Provided material —
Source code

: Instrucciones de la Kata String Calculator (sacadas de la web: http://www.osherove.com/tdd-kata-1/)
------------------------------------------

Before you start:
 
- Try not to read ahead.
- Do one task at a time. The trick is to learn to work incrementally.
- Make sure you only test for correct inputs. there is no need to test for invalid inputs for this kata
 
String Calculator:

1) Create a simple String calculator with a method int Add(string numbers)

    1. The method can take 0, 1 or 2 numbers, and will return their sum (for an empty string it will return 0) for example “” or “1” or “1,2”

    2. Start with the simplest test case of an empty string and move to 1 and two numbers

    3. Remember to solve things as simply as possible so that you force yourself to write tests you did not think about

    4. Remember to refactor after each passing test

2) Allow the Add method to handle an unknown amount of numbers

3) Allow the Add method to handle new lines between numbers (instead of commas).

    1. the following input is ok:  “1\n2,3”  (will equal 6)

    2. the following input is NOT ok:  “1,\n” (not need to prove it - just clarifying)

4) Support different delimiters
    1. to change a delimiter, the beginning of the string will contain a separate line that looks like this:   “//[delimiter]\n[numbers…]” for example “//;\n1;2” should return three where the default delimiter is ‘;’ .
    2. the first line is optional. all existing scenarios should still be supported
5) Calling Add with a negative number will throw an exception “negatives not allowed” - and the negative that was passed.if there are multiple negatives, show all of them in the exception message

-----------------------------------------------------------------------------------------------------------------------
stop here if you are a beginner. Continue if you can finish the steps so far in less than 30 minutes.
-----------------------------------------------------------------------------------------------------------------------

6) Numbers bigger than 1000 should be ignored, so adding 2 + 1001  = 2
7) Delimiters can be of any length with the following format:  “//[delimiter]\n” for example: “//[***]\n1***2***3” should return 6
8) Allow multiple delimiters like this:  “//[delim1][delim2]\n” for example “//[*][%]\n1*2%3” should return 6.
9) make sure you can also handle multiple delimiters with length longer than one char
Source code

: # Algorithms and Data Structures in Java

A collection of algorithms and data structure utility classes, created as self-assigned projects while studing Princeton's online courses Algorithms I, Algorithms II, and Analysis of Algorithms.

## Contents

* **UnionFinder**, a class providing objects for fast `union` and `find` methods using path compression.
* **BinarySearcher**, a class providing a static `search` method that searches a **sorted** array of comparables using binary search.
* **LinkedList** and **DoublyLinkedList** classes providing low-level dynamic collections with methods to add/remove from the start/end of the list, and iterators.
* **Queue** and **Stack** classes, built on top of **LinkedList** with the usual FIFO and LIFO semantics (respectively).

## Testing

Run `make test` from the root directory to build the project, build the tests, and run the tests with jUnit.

The task —
Copy the records above exactly, please, but only from the first line through the line containing "1) Create a".

Written solution —
Source code

: Instrucciones de la Kata String Calculator (sacadas de la web: http://www.osherove.com/tdd-kata-1/)
------------------------------------------

Before you start:
 
- Try not to read ahead.
- Do one task at a time. The trick is to learn to work incrementally.
- Make sure you only test for correct inputs. there is no need to test for invalid inputs for this kata
 
String Calculator:

1) Create a simple String calculator with a method int Add(string numbers)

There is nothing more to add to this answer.